The capital of the Languedoc-Roussillon region, on the Mediterranean coast. For information on the modern French Montpellier - and some scenic photos - try the city's official website.
Origin of name
The first document to mention Montpellier is dated 26 Nov 985; this is in the Latin form monte pestelario.
Marcel Barral, who wrote a guide to the street names of Montpellier (Les noms de rues a Montpellier, 1989), reviewed several explanations of the Latin form, dismissing them as well-meaning but unscientific attempts at etymology on the part of early clerics.
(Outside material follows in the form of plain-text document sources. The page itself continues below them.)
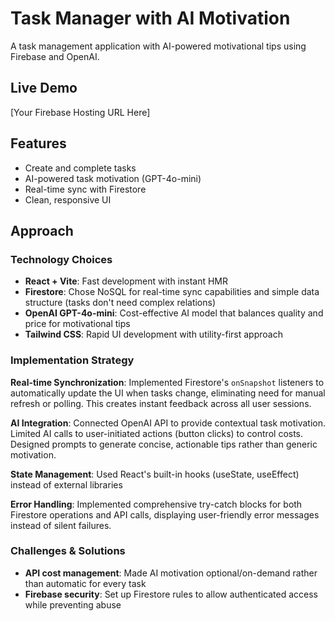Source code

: # Task Manager with AI Motivation

A task management application with AI-powered motivational tips using Firebase and OpenAI.

## Live Demo
[Your Firebase Hosting URL Here]

## Features

- Create and complete tasks
- AI-powered task motivation (GPT-4o-mini)
- Real-time sync with Firestore
- Clean, responsive UI

## Approach

### Technology Choices
- **React + Vite**: Fast development with instant HMR
- **Firestore**: Chose NoSQL for real-time sync capabilities and simple data structure (tasks don't need complex relations)
- **OpenAI GPT-4o-mini**: Cost-effective AI model that balances quality and price for motivational tips
- **Tailwind CSS**: Rapid UI development with utility-first approach

### Implementation Strategy

**Real-time Synchronization**: Implemented Firestore's `onSnapshot` listeners to automatically update the UI when tasks change, eliminating need for manual refresh or polling. This creates instant feedback across all user sessions.

**AI Integration**: Connected OpenAI API to provide contextual task motivation. Limited AI calls to user-initiated actions (button clicks) to control costs. Designed prompts to generate concise, actionable tips rather than generic motivation.

**State Management**: Used React's built-in hooks (useState, useEffect) instead of external libraries

**Error Handling**: Implemented comprehensive try-catch blocks for both Firestore operations and API calls, displaying user-friendly error messages instead of silent failures.

### Challenges & Solutions

- **API cost management**: Made AI motivation optional/on-demand rather than automatic for every task
- **Firebase security**: Set up Firestore rules to allow authenticated access while preventing abuse
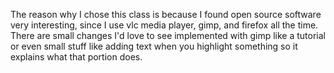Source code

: The reason why I chose this class is because I found open source software very interesting, since I use vlc media player, gimp, and firefox all the time. There are small changes I'd love to see implemented with gimp like a tutorial or even small stuff like adding text when you highlight something so it explains what that portion does. 
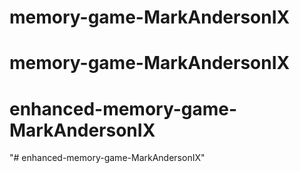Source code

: # memory-game-MarkAndersonIX
# memory-game-MarkAndersonIX
# enhanced-memory-game-MarkAndersonIX
"# enhanced-memory-game-MarkAndersonIX" 
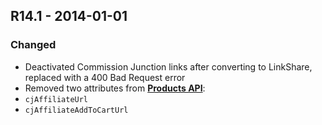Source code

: ## R14.1 - 2014-01-01
### Changed
- Deactivated Commission Junction links after converting to LinkShare, replaced with a 400 Bad Request error
- Removed two attributes from **[Products API](https://bestbuyapis.github.io/api-documentation/#products-api)**:
 - `cjAffiliateUrl`
 - `cjAffiliateAddToCartUrl`
 
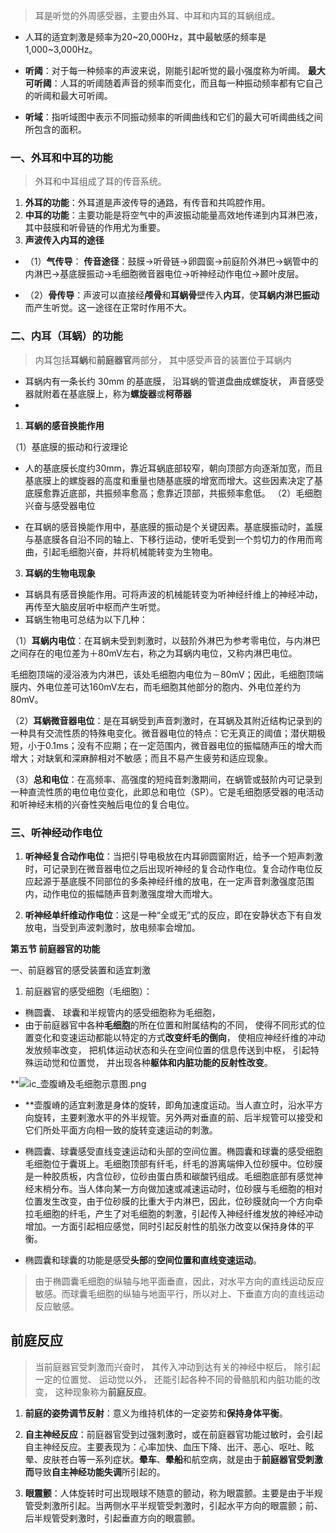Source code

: >耳是听觉的外周感受器，主要由外耳、中耳和内耳的耳蜗组成。

 - 人耳的适宜刺激是频率为20\~20,000Hz，其中最敏感的频率是1,000\~3,000Hz。

- **听阈**：对于每一种频率的声波来说，刚能引起听觉的最小强度称为听阈。
**最大可听阈**：人耳的听阈随着声音的频率而变化，而且每一种振动频率都有它自己的听阈和最大可听阈。
- **听域**：指听域图中表示不同振动频率的听阈曲线和它们的最大可听阈曲线之间所包含的面积。

### 一、外耳和中耳的功能
>外耳和中耳组成了耳的传音系统。
1. **外耳的功能**：外耳道是声波传导的通路，有传音和共鸣腔作用。
2. **中耳的功能**：主要功能是将空气中的声波振动能量高效地传递到内耳淋巴液，其中鼓膜和听骨链的作用尤为重要。
3. **声波传入内耳的途径**
- （1）**气传导**：
**传音途径**：鼓膜→听骨链→卵圆窗→前庭阶外淋巴→蜗管中的内淋巴→基底膜振动→毛细胞微音器电位→听神经动作电位→颞叶皮层。

- （2）**骨传导**：声波可以直接经**颅骨**和**耳蜗骨**壁传入**内耳**，使**耳蜗内淋巴振动**而产生听觉。这一途径在正常时作用不大。

### 二、内耳（耳蜗）的功能

> 内耳包括**耳蜗**和**前庭器官**两部分， 其中感受声音的装置位于耳蜗内

- 耳蜗内有一条长约 30mm 的基底膜， 沿耳蜗的管道盘曲成螺旋状， 声音感受器就附着在基底膜上，称为**螺旋器**或**柯蒂器** 
- 
1. **耳蜗的感音换能作用**

（1）基底膜的振动和行波理论
- 人的基底膜长度约30mm，靠近耳蜗底部较窄，朝向顶部方向逐渐加宽，而且基底膜上的螺旋器的高度和重量也随基底膜的增宽而增大。这些因素决定了基底膜愈靠近底部，共振频率愈高；愈靠近顶部，共振频率愈低。
（2）毛细胞兴奋与感受器电位

- 在耳蜗的感音换能作用中，基底膜的振动是个关键因素。基底膜振动时，盖膜与基底膜各自沿不同的轴上、下移行运动，使听毛受到一个剪切力的作用而弯曲，引起毛细胞兴奋，并将机械能转变为生物电。

3. **耳蜗的生物电现象**
- 耳蜗具有感音换能作用。可将声波的机械能转变为听神经纤维上的神经冲动，再传至大脑皮层听中枢而产生听觉。
- 耳蜗生物电可总结为以下几种：

（1）**耳蜗内电位**：在耳蜗未受到刺激时，以鼓阶外淋巴为参考零电位，与内淋巴之间存在的电位差为＋80mV左右，称之为耳蜗内电位，又称内淋巴电位。

毛细胞顶端的浸浴液为内淋巴，该处毛细胞内电位为－80mV；因此，毛细胞顶端膜内、外电位差可达160mV左右，而毛细胞其他部分的胞内、外电位差约为80mV。

（2）**耳蜗微音器电位**：是在耳蜗受到声音刺激时，在耳蜗及其附近结构记录到的一种具有交流性质的特殊电变化。微音器电位的特点：它无真正的阈值；潜伏期极短，小于0.1ms；没有不应期；在一定范围内，微音器电位的振幅随声压的增大而增大；对缺氧和深麻醉相对不敏感；而且不易产生疲劳和适应现象。

（3）**总和电位**：在高频率、高强度的短纯音刺激期间，在蜗管或鼓阶内可记录到一种直流性质的电位电位变化，此即总和电位（SP）。它是毛细胞感受器的电活动和听神经末梢的兴奋性突触后电位的复合电位。

### 三、听神经动作电位

1. **听神经复合动作电位**：当把引导电极放在内耳卵圆窗附近，给予一个短声刺激时，可记录到在微音器电位之后出现听神经的复合动作电位。复合动作电位反应起源于基底膜不同部位的多条神经纤维的放电，在一定声音刺激强度范围内，动作电位的振幅随声音刺激强度增大而增大。

2. **听神经单纤维动作电位**：这是一种“全或无”式的反应，即在安静状态下有自发放电，当受到声波刺激时，放电频率会增加。

**第五节 前庭器官的功能**

一、前庭器官的感受装置和适宜刺激

1. 前庭器官的感受细胞（毛细胞）：
- 椭圆囊、 球囊和半规管内的感受细胞称为毛细胞，
- 由于前庭器官中各种**毛细胞**的所在位置和附属结构的不同， 使得不同形式的位置变化和变速运动都能以特定的方式**改变纤毛的倒向**， 使相应神经纤维的冲动发放频率改变， 把机体运动状态和头在空间位置的信息传送到中枢， 引起特殊运动觉和位置觉， 并出现各种**躯体和内脏功能的反射性改变**。

 **![ic_壶腹嵴及毛细胞示意图.png](https://blog-1303144804.cos.ap-guangzhou.myqcloud.com/img/202311201723952.png)
- **壶腹嵴的适宜剌激是身体的旋转，即角加速度运动。当人直立时，沿水平方向旋转，主要剌激水平的外半规管。另外两对垂直的前、后半规管可以接受和它们所处平面方向相一致的旋转变速运动的刺激。

- 椭圆囊、球囊感受直线变速运动和头部的空间位置。椭圆囊和球囊的感受细胞毛细胞位于囊斑上。毛细胞顶部有纤毛，纤毛的游离端伸入位砂膜中。位砂膜是一种胶质板，内含位砂，位砂由蛋白质和碳酸钙组成。毛细胞底部有感觉神经末梢分布。当人体向某一方向做加速或减速运动时，位砂膜与毛细胞的相对位置发生改变，由于位砂膜的比重大于内淋巴，因此，位砂膜就向一个方向牵拉毛细胞的纤毛，产生了对毛细胞的刺激，引起传入神经纤维发放的神经冲动增加。一方面引起相应感觉，同时引起反射性的肌张力改变以保持身体的平衡。

- 椭圆囊和球囊的功能是感受**头部**的**空间位置和直线变速运动**。
>由于椭圆囊毛细胞的纵轴与地平面垂直，因此，对水平方向的直线运动反应敏感。而球囊毛细胞的纵轴与地面平行，所以对上、下垂直方向的直线运动反应敏感。

## 前庭反应
>当前庭器官受刺激而兴奋时， 其传入冲动到达有关的神经中枢后， 除引起一定的位置觉、 运动觉以外， 还能引起各种不同的骨骼肌和内脏功能的改变， 这种现象称为**前庭反应**。

1. **前庭的姿势调节反射**：意义为维持机体的一定姿势和**保持身体平衡**。

2. **自主神经反应**：前庭器官受到过强刺激时，或在前庭器官功能过敏时，会引起自主神经反应。主要表现为：心率加快、血压下降、出汗、恶心、呕吐、眩晕、皮肤苍白等一系列症状。**晕车**、**晕船**和航空病，就是由于**前庭器官受刺激而**导致**自主神经功能失调**所引起的。

3. **眼震颤**：人体旋转时可出现眼球不随意的颤动，称为眼震颤。主要是由于半规管受刺激所引起。当两侧水平半规管受刺激时，引起水平方向的眼震颤；前、后半规管受剌激时，引起垂直方向的眼震颤。

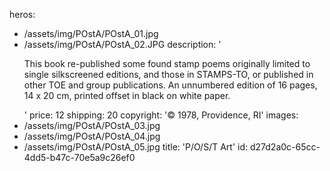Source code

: heros:
  - /assets/img/POstA/POstA_01.jpg
  - /assets/img/POstA/POstA_02.JPG
description: '<p>This book re-published some found stamp poems originally limited to single silkscreened editions, and those in STAMPS-TO, or published in other TOE and group publications. An unnumbered edition of 16 pages, 14 x 20 cm, printed offset in black on white paper.<br></p>'
price: 12
shipping: 20
copyright: '© 1978, Providence, RI'
images:
  - /assets/img/POstA/POstA_03.jpg
  - /assets/img/POstA/POstA_04.jpg
  - /assets/img/POstA/POstA_05.jpg
title: 'P/O/S/T Art'
id: d27d2a0c-65cc-4dd5-b47c-70e5a9c26ef0
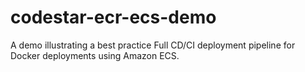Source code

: # codestar-ecr-ecs-demo
A demo illustrating a best practice Full CD/CI deployment pipeline for Docker deployments using Amazon ECS.
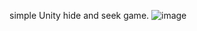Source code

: simple Unity hide and seek game. 
![image](https://user-images.githubusercontent.com/86964963/188305689-c09568e5-c0f8-462c-a836-1661f4674df0.png)

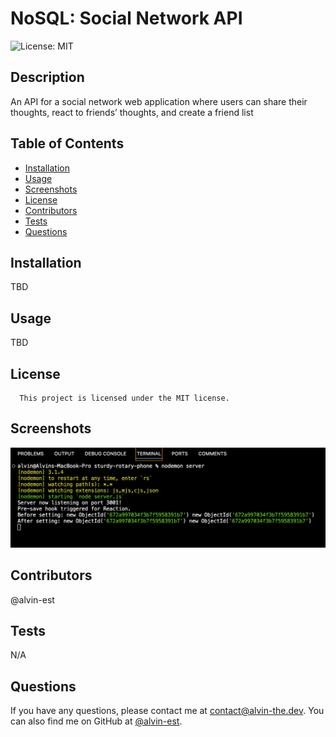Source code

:# NoSQL: Social Network API
![License: MIT](https://img.shields.io/badge/License-MIT-yellow.svg)
## Description
An API for a social network web application where users can share their thoughts, react to friends’ thoughts, and create a friend list
## Table of Contents
- [Installation](#installation)
- [Usage](#usage)
- [Screenshots](#screenshots)
- [License](#license)
- [Contributors](#Contributors)
- [Tests](#tests)
- [Questions](#questions)
## Installation
TBD
## Usage
TBD
## License
      This project is licensed under the MIT license.
## Screenshots
![Screenshot](./misc/screenshot.png)
## Contributors
@alvin-est
## Tests
N/A
## Questions
If you have any questions, please contact me at [contact@alvin-the.dev](mailto:contact@alvin-the.dev). You can also find me on GitHub at [@alvin-est](https://github.com/@alvin-est).  
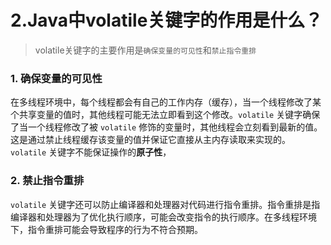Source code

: # 2.Java中volatile关键字的作用是什么？

> volatile关键字的主要作用是`确保变量的可见性`和`禁止指令重排`

### 1. **确保变量的可见性**

在多线程环境中，每个线程都会有自己的工作内存（缓存），当一个线程修改了某个共享变量的值时，其他线程可能无法立即看到这个修改。`volatile` 关键字确保了当一个线程修改了被 `volatile` 修饰的变量时，其他线程会立刻看到最新的值。这是通过禁止线程缓存该变量的值并保证它直接从主内存读取来实现的。`volatile` 关键字不能保证操作的**原子性**，

### 2. **禁止指令重排**

`volatile` 关键字还可以防止编译器和处理器对代码进行指令重排。指令重排是指编译器和处理器为了优化执行顺序，可能会改变指令的执行顺序。在多线程环境下，指令重排可能会导致程序的行为不符合预期。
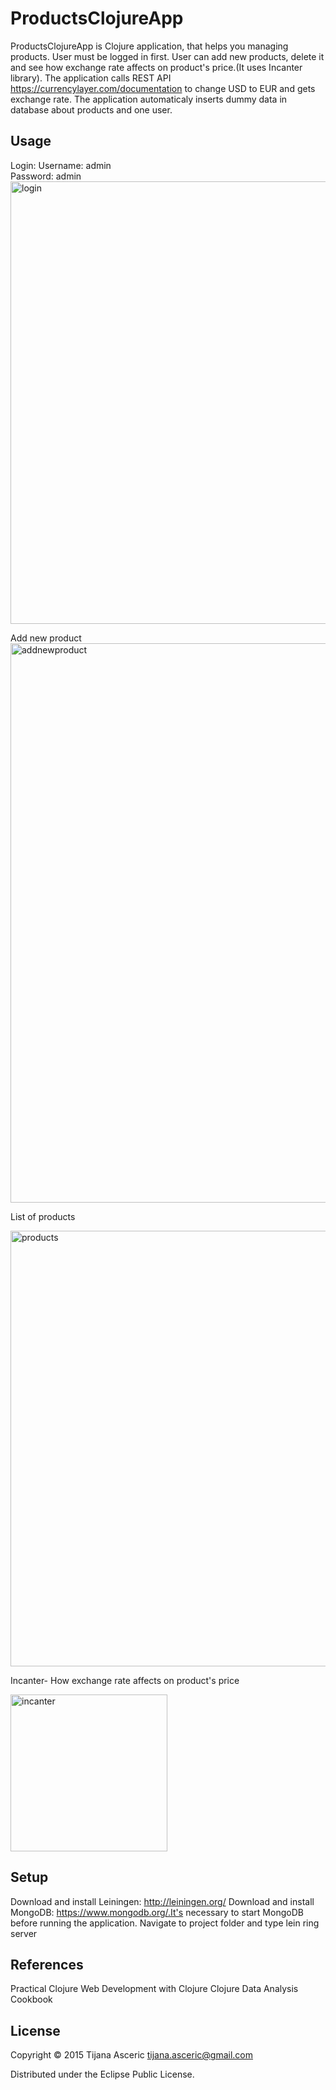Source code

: # ProductsClojureApp

ProductsClojureApp is Clojure application, that helps you managing products. User must be logged in first. User can add new products, delete it and see how exchange rate affects on product's price.(It uses Incanter library).
The application calls REST API https://currencylayer.com/documentation to change USD to EUR and gets exchange rate. 
The application automaticaly inserts dummy data in database about products and one user.

## Usage

Login:
Username: admin<br/>
Password: admin
<img width="708" alt="login" src="https://cloud.githubusercontent.com/assets/8823815/10270561/9ac8fab4-6af5-11e5-9b90-e068d99a564b.png">

Add new product
<img width="895" alt="addnewproduct" src="https://cloud.githubusercontent.com/assets/8823815/10270593/77512e7a-6af6-11e5-8a65-b42aba6f6f69.png">

List of products

<img width="697" alt="products" src="https://cloud.githubusercontent.com/assets/8823815/10270601/e53c1058-6af6-11e5-9447-a7416e989bfe.png">

Incanter- How exchange rate affects on product's price

<img width="251" alt="incanter" src="https://cloud.githubusercontent.com/assets/8823815/10270764/795ab9b0-6afc-11e5-9f66-64610b84504d.png">

## Setup
Download and install Leiningen: http://leiningen.org/
Download and install MongoDB: https://www.mongodb.org/.It's necessary to start MongoDB before running the application.
Navigate to project folder and type lein ring server

## References
Practical Clojure
Web Development with Clojure
Clojure Data Analysis Cookbook


## License

Copyright © 2015 Tijana Asceric tijana.asceric@gmail.com

Distributed under the Eclipse Public License.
Thus, suggested derivations from pestel, woad; pastellum or pestillum, pestle (for crushing the woad); pestellum, bolt or bar (ie, the mountain that bars the road); or from mons puellarum, while often quoted, are all dubious.
The current academic view is that Montpellier is a tautological form, with a coloniser's Latin descriptor mons applied to a feature locally called *pela. Pela, it is suggested, means hill in a pre-indo-european language no longer recognised at the time of colonisation. It was thus taken to be a proper name, giving rise to a Latin form mons pelarius - `Pela's hill'.
Barral’s conclusion has the attraction of simplicity - referring the name to a geographic feature (a hill) which does genuinely appear to be the oldest part of the settlement. It would be desirable to see further examples of *pela before agreeing this as a definitive etymology, but it seems this is one of many names destined never to be fully resolved.
Barral quotes from an article by Charles Camproux, Histoire d'un toponyme: Montpellier in Melanges offerts a Charles Rostaing, Liege, 1974: this may provide more examples supporting the proposed *pela=hill origin.